El 20 de abril pasado, Gebruers fundamentó ante el Tribunal de Impugnación Penal (TIP) el pedido de nulidad del fallo que condenó por abuso sexual a los docentes Marcelo Tatavitto y Oscar López, y las jardineras Gabriela Bastías y María José Tello con penas que van de los 18 años a los 3 años y medio de prisión.

Gebruers detalló por qué apuntó a la nulidad y analizó el apercibimiento que recibió en febrero el flamante fiscal general de General Pico, Armando Agüero, querellante en la causa de los abusos.

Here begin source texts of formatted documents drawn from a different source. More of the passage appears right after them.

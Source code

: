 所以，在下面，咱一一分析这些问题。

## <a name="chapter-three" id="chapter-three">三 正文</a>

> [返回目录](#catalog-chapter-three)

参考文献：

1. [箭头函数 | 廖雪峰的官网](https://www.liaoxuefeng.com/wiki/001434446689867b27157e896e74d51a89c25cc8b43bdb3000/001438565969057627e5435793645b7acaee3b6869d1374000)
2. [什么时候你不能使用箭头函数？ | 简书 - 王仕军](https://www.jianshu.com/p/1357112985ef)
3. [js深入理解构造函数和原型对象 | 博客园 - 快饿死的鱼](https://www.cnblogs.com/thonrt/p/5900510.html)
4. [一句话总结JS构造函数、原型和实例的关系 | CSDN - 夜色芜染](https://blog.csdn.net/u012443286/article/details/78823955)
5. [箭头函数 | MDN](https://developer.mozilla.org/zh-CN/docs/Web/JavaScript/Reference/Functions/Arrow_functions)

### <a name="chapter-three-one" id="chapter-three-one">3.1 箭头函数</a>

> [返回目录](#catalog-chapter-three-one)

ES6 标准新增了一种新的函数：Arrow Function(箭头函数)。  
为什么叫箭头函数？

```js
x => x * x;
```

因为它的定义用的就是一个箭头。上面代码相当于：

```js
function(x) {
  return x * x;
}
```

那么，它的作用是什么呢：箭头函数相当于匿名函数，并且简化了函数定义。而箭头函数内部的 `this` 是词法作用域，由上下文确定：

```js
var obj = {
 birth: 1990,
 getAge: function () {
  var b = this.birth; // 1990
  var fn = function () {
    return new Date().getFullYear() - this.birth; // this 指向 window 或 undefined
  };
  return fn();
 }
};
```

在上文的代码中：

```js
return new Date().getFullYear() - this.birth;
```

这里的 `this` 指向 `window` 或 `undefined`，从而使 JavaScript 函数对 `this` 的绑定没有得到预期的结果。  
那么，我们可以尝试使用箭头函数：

“Cuando pido la nulidad del fallo apunto a la gravedad institucional que tiene la filtración de una sentencia”, dice el abogado. Denunció que recibió, el 10 de enero de 2017, en un CD que contenía en un archivo de Word la sentencia que se leyó el 1º de febrero de 2017, condenando a los docentes. “Es una gravedad institucional que pone en evidencia que hay un resquebrajamiento de lo institucional en La Pampa”, remarca.

“Está acreditado que es sentencia, a través de un anónimo que dejaron en el porche de mi casa, llegó a mi poder. Lo presenté ante un escribano de Capital Federal el 16 de enero. Está en un sobre lacrado. La encontré en mi domicilio el día 10 de enero”, explica.

“Además de las propiedades del archivo digital que llegó a mi poder, surge que ese archivo había sido impreso en su salida el día 27 de diciembre de 2017 a las 2:47 PM (de la tarde). Esto es solo 24 horas hábiles posteriores a los alegatos”, remarca. Los alegatos se hicieron el jueves 22 de diciembre, día previo a los feriados de Navidad.

Aunque apunta a la responsabilidad del tribunal integrado por Gastón Boulenaz, Gabriel Lauce Tedín y Andrés Olié de guardar el secreto, Gebruers pone la mira en este último.

En ese anónimo, se decía que el firmante del voto era Andrés Olié, lo que se comprobó el 1º de febrero. “El voto no es digno de Olié. Lo conozco desde que era defensor particular: defendió muy bien a Hugo Nelson Agüero, en la Megaestafa del IPAV, quien es el padre del abogado querellante, Armando”, dijo Gebruers. “Ese voto no tiene fundamentos. Y no analiza razonadamente la prueba”, dijo.

Impugnación y desistimiento

Gebruers apuntó al querellante Armando Agüero. “Por otro lado, el doctor Agüero presentó el recurso de impugnación contra esta sentencia más allá del 15 de febrero de 2017, cuando ya estaba prácticamente jurando en su nuevo cargo de fiscal general en la Segunda Circunscripción”, dijo.

“Me alarma aun más cuando tomó conocimiento el día 27 de diciembre de 2016, el doctor Agüero se excluyó de participar en la defensa de un cliente en una audiencia fijada para el 28 de diciembre, bajo la excusa que estaba prácticamente en ejercicio de su nueva función. Pero no lo estaba para presentar el recurso de impugnación en esta causa de 25 de Mayo, que lo presentó 50 días después”, señaló Gebruers.

Esa renuncia le valió a Agüero un apercibimiento. “Es inexplicable que para inscribirse en cualquier concurso del Poder Judicial es un requisito indispensable no contar con sanciones impuestas en los últimos cinco años en el ejercicio profesional. Y que el doctor Agüero haya recibido una sanción por parte del Tribunal de Impugnación y que esta sanción no haya sido motivo de revocación de su designación, presenta una inhabilidad sobreviniente para el cargo que fue designado”, afirmó.

También le resulta llamativo a Gebruers que aun no se haya conformado el jury por la denuncia que presentó contra los jueces Olié, Boulenaz y Lauce Tedín.

“Como contrapartida, hubo una apurada denuncia efectuada por los jueces en la Fiscalía General. Es una acusación hacia mi persona de haber obtenido irregularmente esa archivo. Yo no se lo robé a nadie. Y no era yo quien tenía la obligación de secreto. Primero el juez que emitió el voto, segundo el presidente y tercero el juez que adhirió”, afirma el abogado santarroseño.

“Desde que se hizo esta denuncia, me están preguntando a mí y a las personas de mi entorno de dónde yo saqué el fallo. Eso se averigua fácilmente. Preguntando al doctor Olié, a quien le dio el voto”, contraatacó Gebruers.